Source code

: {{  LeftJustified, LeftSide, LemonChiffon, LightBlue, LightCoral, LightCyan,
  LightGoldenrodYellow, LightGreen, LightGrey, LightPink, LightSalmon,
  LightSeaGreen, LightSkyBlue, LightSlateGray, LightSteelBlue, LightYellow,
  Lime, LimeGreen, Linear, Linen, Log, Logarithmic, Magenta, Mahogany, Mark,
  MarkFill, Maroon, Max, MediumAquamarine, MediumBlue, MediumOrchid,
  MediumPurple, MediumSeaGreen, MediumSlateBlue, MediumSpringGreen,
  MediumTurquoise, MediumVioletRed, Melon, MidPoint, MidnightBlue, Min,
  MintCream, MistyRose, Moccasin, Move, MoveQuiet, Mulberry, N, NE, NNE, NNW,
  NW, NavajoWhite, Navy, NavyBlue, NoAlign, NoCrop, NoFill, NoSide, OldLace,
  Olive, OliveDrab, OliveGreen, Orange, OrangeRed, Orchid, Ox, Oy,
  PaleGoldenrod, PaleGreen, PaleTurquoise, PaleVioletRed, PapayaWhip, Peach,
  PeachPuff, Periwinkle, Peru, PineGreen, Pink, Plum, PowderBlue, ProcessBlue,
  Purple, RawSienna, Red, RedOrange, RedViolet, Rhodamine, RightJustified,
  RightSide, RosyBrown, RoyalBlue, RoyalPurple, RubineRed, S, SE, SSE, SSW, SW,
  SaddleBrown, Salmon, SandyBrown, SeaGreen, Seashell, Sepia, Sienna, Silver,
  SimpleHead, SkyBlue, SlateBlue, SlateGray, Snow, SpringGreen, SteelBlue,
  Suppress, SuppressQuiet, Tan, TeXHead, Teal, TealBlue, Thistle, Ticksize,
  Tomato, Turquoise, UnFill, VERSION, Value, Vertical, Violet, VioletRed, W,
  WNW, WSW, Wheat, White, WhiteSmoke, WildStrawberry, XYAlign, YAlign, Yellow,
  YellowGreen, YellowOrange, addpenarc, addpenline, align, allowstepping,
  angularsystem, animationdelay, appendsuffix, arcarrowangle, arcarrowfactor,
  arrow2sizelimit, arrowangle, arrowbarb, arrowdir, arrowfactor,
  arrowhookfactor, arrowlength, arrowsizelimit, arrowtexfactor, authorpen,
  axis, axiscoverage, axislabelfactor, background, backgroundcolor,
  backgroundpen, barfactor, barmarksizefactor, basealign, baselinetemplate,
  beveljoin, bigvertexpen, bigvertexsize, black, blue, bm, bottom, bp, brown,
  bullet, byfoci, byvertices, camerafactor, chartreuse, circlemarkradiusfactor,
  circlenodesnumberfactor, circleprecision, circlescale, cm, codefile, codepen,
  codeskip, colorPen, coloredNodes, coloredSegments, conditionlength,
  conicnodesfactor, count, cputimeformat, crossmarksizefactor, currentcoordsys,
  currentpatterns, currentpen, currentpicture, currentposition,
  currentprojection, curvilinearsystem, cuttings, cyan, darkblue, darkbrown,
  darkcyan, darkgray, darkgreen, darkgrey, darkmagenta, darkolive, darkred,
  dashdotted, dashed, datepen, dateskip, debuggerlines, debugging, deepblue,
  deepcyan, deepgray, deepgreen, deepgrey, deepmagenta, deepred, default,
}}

····················

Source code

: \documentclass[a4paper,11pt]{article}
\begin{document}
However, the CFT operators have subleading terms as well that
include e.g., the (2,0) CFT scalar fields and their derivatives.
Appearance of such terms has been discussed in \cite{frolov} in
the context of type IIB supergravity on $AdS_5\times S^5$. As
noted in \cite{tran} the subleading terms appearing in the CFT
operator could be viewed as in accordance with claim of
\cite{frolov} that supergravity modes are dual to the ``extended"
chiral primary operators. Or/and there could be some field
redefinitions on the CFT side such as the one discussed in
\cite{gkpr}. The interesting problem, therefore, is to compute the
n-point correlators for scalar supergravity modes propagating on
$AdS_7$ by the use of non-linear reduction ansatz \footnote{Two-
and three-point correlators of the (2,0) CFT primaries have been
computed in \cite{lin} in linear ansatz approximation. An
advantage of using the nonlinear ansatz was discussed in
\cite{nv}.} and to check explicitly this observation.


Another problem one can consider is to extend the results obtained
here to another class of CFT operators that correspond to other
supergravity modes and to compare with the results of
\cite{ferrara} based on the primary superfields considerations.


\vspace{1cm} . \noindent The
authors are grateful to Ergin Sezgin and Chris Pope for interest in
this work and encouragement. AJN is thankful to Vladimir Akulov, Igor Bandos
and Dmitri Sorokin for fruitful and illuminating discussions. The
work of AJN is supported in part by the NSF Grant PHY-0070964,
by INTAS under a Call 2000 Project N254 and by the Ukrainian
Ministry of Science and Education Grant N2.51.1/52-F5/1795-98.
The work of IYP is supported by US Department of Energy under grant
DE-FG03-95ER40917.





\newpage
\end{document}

····················

→ **EXERCISE DETAILS**
Each line in the records that carries "work" must be copied out.

→ **YOUR RESPONSE**
this work and encouragement. AJN is thankful to Vladimir Akulov, Igor Bandos
work of AJN is supported in part by the NSF Grant PHY-0070964,
The work of IYP is supported by US Department of Energy under grant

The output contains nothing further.